Recently adopted accounting pronouncements and cumulative effect of adoption

        On January 1, 2003, we adopted Statement of Financial Accounting Standards ("SFAS") No. 143, "Accounting for Asset Retirement Obligations" ("SFAS No. 143"). This statement addresses financial accounting and reporting for obligations associated with the retirement of tangible long-lived assets and the associated asset retirement costs, generally referred to as asset retirement obligations. SFAS No. 143 requires entities to record the fair value of a legal liability for an asset retirement obligation required to be settled under law or written or oral contract. If a reasonable estimate of fair value can be made, the fair value of the liability will be recognized in the period it is incurred, or if not, in the period a reasonable estimate of fair value can be made. This cost is initially capitalized and then amortized over the estimated remaining useful life of the asset. We have determined that we have legal asset retirement obligations associated with the removal of a limited group of long-lived assets and recorded a cumulative effect of a change in accounting principle charge upon adoption of SFAS No. 143 of $28 million (liability of $43 million net of an asset of $15 million) as of January 1, 2003.

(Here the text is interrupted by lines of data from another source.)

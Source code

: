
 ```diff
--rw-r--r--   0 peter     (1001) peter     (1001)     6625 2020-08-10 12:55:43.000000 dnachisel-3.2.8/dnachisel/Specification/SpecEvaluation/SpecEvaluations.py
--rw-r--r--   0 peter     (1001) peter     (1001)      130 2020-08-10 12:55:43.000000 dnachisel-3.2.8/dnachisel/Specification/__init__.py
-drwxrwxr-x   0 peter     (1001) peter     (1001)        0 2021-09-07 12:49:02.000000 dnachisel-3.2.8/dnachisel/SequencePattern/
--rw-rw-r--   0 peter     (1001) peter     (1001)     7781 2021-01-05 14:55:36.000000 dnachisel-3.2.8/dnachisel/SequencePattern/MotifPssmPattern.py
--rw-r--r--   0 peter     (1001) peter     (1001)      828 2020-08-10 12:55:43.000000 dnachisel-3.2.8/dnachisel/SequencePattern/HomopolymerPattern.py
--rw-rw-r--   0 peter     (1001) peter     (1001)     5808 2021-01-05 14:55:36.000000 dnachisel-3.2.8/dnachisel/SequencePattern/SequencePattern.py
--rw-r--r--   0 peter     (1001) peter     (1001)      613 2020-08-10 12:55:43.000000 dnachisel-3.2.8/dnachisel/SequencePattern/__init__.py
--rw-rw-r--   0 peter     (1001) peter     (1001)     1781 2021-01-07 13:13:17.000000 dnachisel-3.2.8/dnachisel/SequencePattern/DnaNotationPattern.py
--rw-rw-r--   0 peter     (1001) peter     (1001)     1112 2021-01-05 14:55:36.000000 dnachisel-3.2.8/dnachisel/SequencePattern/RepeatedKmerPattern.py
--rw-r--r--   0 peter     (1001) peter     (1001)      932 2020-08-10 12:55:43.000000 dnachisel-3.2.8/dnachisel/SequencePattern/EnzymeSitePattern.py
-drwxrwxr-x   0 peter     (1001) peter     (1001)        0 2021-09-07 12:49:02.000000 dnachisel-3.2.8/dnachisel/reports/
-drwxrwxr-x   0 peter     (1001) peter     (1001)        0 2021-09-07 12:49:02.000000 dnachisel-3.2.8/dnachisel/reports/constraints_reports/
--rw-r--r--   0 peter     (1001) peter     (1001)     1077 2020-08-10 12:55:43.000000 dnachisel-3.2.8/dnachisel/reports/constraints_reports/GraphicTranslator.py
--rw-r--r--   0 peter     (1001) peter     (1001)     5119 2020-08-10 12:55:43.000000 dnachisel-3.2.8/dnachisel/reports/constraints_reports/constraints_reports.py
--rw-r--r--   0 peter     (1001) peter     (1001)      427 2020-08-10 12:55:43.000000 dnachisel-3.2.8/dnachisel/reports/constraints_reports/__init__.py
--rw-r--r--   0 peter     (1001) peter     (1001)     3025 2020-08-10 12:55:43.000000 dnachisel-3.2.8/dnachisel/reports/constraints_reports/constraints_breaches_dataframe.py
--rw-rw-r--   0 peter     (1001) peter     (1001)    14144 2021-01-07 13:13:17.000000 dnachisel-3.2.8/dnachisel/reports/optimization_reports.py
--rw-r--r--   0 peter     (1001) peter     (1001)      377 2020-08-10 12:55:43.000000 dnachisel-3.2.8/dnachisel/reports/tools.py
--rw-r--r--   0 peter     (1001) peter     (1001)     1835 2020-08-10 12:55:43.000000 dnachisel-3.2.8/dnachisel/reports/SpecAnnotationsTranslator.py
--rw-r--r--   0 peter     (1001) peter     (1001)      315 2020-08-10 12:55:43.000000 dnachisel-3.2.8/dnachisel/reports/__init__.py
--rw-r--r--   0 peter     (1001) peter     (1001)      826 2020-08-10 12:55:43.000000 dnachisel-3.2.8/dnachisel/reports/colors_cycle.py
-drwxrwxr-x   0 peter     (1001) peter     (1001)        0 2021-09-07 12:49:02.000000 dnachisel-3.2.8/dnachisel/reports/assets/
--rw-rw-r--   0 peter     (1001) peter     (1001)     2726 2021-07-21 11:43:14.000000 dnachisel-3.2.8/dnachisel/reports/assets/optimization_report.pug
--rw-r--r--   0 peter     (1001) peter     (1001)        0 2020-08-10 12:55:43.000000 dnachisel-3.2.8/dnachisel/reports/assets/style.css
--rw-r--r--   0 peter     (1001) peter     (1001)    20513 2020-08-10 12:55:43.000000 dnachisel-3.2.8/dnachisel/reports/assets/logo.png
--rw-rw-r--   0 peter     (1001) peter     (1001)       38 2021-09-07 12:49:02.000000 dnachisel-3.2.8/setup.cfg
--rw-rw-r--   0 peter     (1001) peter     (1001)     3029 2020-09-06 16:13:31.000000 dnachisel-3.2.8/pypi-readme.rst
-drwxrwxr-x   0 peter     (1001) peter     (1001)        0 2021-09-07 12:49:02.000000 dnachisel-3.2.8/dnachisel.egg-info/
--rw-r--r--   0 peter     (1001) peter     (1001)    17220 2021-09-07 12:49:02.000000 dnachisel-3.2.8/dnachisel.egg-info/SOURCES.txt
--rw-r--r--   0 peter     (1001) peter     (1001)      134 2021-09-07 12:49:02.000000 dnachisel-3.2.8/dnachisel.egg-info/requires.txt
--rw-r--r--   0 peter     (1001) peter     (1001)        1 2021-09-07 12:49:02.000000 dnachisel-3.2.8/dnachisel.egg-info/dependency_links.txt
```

        Prior to the adoption of SFAS No. 143, we have included in our group depreciation rates estimated net removal costs (removal costs less salvage). These costs have historically been reflected in the calculation of depreciation expense and therefore recognized in accumulated depreciation. When the assets were actually retired and removal costs were expended, the net removal costs were recorded as a reduction to accumulated depreciation. While SFAS No. 143 requires the recognition of a liability for asset retirement obligations that are legally binding, it precludes the recognition of a liability for asset retirement obligations that are not legally binding. Therefore, upon adoption of SFAS No. 143, we reversed the net removal costs within accumulated depreciation for those fixed assets where the removal costs exceeded the estimated salvage value and we did not have a legal removal obligation. This resulted in income from the cumulative effect of a change in accounting principle of $365 million pretax upon adoption of SFAS No. 143 on January 1, 2003. The net income impact for the three months ended March 31, 2003 is $206 million ($365 million less the $28 million of charges disclosed above, net of income taxes of $131 million).

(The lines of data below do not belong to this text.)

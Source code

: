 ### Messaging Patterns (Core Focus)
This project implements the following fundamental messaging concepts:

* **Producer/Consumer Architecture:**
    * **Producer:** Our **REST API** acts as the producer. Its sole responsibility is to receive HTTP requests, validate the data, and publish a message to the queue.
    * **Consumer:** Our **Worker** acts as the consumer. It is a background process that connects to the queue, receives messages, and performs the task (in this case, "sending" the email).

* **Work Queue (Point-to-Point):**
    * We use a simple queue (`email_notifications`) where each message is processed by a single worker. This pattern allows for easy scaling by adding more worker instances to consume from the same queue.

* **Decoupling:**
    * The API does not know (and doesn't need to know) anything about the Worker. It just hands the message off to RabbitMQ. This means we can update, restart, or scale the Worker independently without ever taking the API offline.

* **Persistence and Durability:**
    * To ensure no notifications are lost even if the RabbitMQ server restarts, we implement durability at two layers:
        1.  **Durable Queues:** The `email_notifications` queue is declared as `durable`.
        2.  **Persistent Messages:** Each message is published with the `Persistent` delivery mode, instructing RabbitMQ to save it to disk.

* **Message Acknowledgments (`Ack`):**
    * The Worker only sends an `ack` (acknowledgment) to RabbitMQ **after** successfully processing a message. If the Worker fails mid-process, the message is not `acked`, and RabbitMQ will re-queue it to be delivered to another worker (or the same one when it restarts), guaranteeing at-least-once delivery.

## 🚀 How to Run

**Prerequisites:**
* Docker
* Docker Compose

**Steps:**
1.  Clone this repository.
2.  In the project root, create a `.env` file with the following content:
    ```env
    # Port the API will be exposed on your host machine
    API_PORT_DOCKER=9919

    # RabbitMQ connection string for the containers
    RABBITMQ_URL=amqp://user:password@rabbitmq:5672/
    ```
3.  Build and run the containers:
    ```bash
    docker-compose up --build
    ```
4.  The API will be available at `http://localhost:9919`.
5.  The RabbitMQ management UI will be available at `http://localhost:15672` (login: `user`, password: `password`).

        On a going forward basis, the net costs of removal related to these assets will be charged to our consolidated statement of operations in the period in which the costs are incurred. As a result, the adoption of SFAS No. 143 is expected to decrease our depreciation expense on an annual basis by approximately $32 million and increase operating expenses related to the accretion of the fair value of our legal asset retirement obligations by approximately $6 million annually beginning January 1, 2003. Based on historical charges and activity through the three months ended March 31, 2003, we believe that recurring removal costs will be approximately $35 million to $45 million annually which will be charged to our consolidated statement of operations as incurred.

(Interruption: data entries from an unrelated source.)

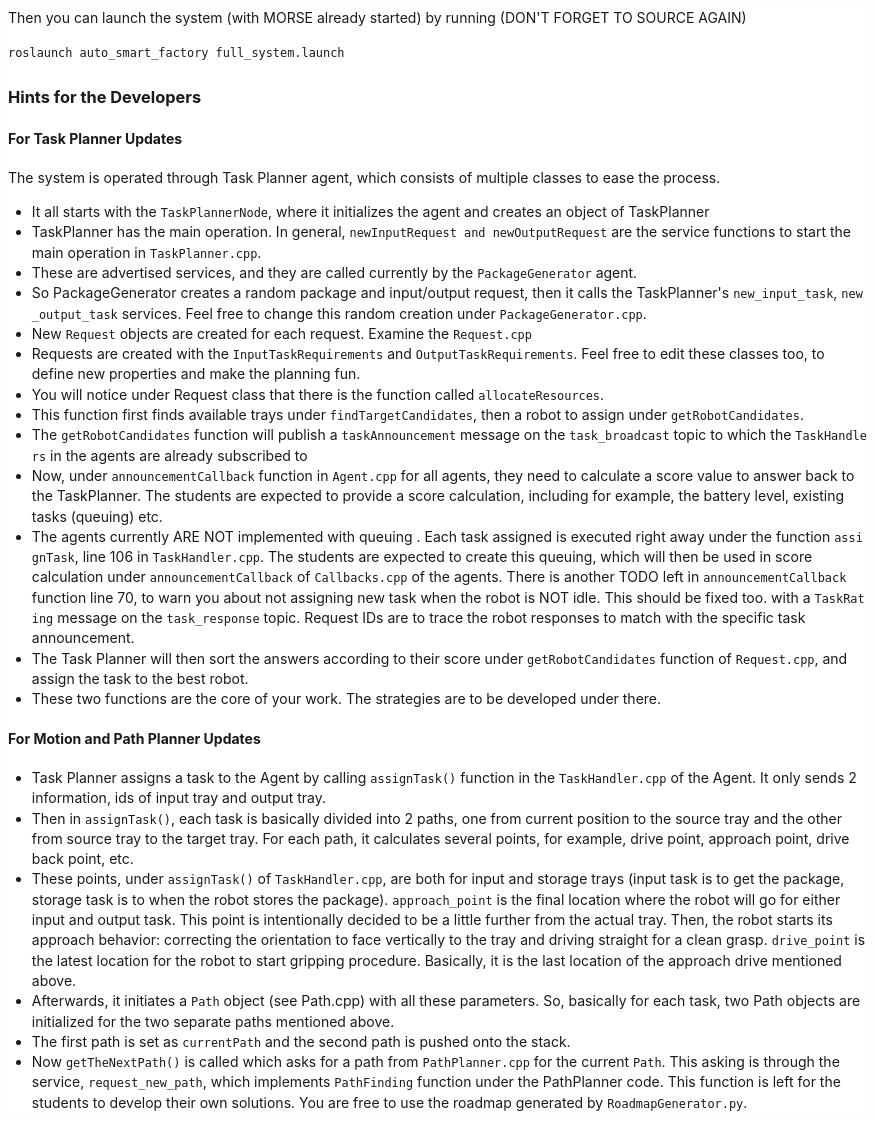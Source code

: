 Then you can launch the system (with MORSE already started) by running (DON'T FORGET TO SOURCE AGAIN)

```
roslaunch auto_smart_factory full_system.launch
```
### Hints for the Developers

#### For Task Planner Updates
The system is operated through Task Planner agent, which consists of multiple classes to ease the process.
- It all starts with the `TaskPlannerNode`, where it initializes the agent and creates an object of TaskPlanner
- TaskPlanner has the main operation. In general, `newInputRequest and newOutputRequest` are the service functions to start the main operation in `TaskPlanner.cpp`.
- These are advertised services, and they are called currently by the `PackageGenerator` agent.
- So PackageGenerator creates a random package and input/output request, then it calls the TaskPlanner's `new_input_task`, `new_output_task` services. Feel free to change this random creation under `PackageGenerator.cpp`.
- New `Request` objects are created for each request. Examine the `Request.cpp`
- Requests are created with the `InputTaskRequirements` and `OutputTaskRequirements`. Feel free to edit these classes too, to define new properties and make the planning fun.
- You will notice under Request class that there is the function called `allocateResources`.
- This function first finds available trays under `findTargetCandidates`, then a robot to assign under `getRobotCandidates`.
- The `getRobotCandidates` function will publish a `taskAnnouncement` message on the `task_broadcast` topic to which the `TaskHandlers` in the agents are already subscribed to
- Now, under `announcementCallback` function in `Agent.cpp` for all agents, they need to calculate a score value to answer back to the TaskPlanner. The students are expected to provide a score calculation, including for example, the battery level, existing tasks (queuing) etc.
- The agents currently ARE NOT implemented with queuing . Each task assigned is executed right away under the function `assignTask`, line 106 in `TaskHandler.cpp`. The students are expected to create this queuing, which will then be used in score calculation under `announcementCallback` of `Callbacks.cpp` of the agents. There is another TODO left in `announcementCallback` function line 70, to warn you about not assigning new task when the robot is NOT idle. This should be fixed too.
with a `TaskRating` message on the `task_response` topic. Request IDs are to trace the robot responses to match with the specific task announcement.
- The Task Planner will then sort the answers according to their score under `getRobotCandidates` function of `Request.cpp`, and assign the task to the best robot.
- These two functions are the core of your work. The strategies are to be developed under there.

#### For Motion and Path Planner Updates

- Task Planner assigns a task to the Agent by calling `assignTask()` function in the `TaskHandler.cpp` of the Agent. It only sends 2 information, ids of input tray and output tray.
- Then in `assignTask()`, each task is basically divided into 2 paths, one from current position to the source tray and the other from source tray to the target tray. For each path, it calculates several points, for example, drive point, approach point, drive back point, etc.
- These points, under `assignTask()` of `TaskHandler.cpp`, are both for input and storage trays (input task is to get the package, storage task is to when the robot stores the package). `approach_point` is the final location where the robot will go for either input and output task. This point is intentionally decided to be a little further from the actual tray. Then, the robot starts its approach behavior: correcting the orientation to face vertically to the tray and driving straight for a clean grasp. `drive_point` is the latest location for the robot to start gripping procedure. Basically, it is the last location of the approach drive mentioned above.
- Afterwards, it initiates a `Path` object (see Path.cpp) with all these parameters. So, basically for each task, two Path objects are initialized for the two separate paths mentioned above.
- The first path is set as `currentPath` and the second path is pushed onto the stack.
- Now `getTheNextPath()` is called which asks for a path from `PathPlanner.cpp` for the current `Path`. This asking is through the service, `request_new_path`, which implements `PathFinding` function under the PathPlanner code. This function is left for the students to develop their own solutions. You are free to use the roadmap generated by `RoadmapGenerator.py`.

        In December 2002, the Financial Accounting Standards Board ("FASB") issued SFAS No. 148, "Accounting for Stock-Based Compensation—Transition and Disclosure—an amendment of FASB Statement No. 123," ("SFAS No. 148"), which is effective for financial statements related to periods ending after December 15, 2002. SFAS No. 148 requires the following expanded disclosure regarding stock-based compensation.

        We account for our stock-based compensation arrangements under the intrinsic-value recognition and measurement principles of Accounting Principles Board ("APB") Opinion No. 25, "Accounting for Stock Issued to Employees". Under the intrinsic-value method, no compensation expense is recognized for options granted to employees when the strike price of those options equals or exceeds the value of the underlying security on the measurement date. Any excess of the stock price on the measurement date over the exercise price is recorded as deferred compensation and amortized over the service period during which the stock option award vests using the accelerated method described in FASB Interpretation No. 28, "Accounting for Stock Appreciation Rights and Other Variable Stock Option or Award Plans". Had compensation cost for our stock-based compensation plans been determined under the fair value method in accordance with the provisions of SFAS No. 123, "Accounting for Stock-Based Compensation" ("SFAS No. 123"), our net income (loss) and basic and diluted income (loss) per share would have been changed to the pro forma amounts indicated below:

 
  Three Months Ended
March 31,

 
 
  2003
  2002
 
 
   
  (As restated)
 
 
  (Dollars in millions, except per share amounts)

 
Net income (loss):              
  As reported   $ 152   $ (23,650 )
  Add: Stock-option-based employee compensation expense included in reported net income (loss), net of related tax effects     1     1  
  Deduct: Total stock-option-based employee compensation expense determined under fair value-based method for all awards, net of related tax effects     (29 )   (33 )
   
 
 
  Pro forma   $ 124   $ (23,682 )
   
 
 
Net income (loss) per share:              
  As reported—basic and diluted   $ 0.09   $ (14.19 )
  Pro forma—basic and diluted   $ 0.07   $ (14.21 )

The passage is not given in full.